WHAT IS NEEDED
Read through the records below and copy each line that uses the word "field".

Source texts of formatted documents
^^^^^^^^^^^^^^^^
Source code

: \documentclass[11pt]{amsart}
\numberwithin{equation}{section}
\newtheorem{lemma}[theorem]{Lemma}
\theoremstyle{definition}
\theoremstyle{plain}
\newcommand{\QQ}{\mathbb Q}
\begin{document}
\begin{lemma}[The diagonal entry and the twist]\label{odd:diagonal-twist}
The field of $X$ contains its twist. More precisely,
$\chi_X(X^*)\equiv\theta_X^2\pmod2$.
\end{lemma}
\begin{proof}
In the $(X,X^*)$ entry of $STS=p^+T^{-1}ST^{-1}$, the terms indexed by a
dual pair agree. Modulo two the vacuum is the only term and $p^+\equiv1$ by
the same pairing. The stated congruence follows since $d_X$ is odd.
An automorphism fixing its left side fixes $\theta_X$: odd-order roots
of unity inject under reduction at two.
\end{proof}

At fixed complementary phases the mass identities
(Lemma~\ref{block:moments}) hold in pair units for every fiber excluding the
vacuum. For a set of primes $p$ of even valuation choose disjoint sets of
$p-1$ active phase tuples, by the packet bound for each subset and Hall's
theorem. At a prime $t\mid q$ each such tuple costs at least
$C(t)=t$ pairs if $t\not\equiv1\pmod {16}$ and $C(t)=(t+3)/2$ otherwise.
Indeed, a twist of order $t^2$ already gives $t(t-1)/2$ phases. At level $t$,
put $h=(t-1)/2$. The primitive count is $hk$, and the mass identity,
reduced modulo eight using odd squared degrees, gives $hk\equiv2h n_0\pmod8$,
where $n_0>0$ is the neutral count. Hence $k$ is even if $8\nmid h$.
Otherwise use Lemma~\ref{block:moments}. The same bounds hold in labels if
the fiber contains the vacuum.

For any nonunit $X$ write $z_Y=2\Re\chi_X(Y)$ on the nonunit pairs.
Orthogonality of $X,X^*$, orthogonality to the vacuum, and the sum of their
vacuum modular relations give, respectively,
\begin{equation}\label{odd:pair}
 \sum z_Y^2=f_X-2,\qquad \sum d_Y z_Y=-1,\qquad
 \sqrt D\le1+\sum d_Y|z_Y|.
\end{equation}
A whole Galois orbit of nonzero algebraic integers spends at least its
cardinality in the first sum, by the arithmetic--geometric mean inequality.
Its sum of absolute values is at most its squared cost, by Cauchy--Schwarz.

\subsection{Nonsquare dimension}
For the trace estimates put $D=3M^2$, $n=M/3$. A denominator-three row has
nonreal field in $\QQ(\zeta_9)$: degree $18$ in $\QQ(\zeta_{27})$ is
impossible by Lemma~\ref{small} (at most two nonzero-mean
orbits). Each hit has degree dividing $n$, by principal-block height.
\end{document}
^^^^^^^^^^^^^^^^
ANSWER AREA
The field of $X$ contains its twist. More precisely,
nonreal field in $\QQ(\zeta_9)$: degree $18$ in $\QQ(\zeta_{27})$ is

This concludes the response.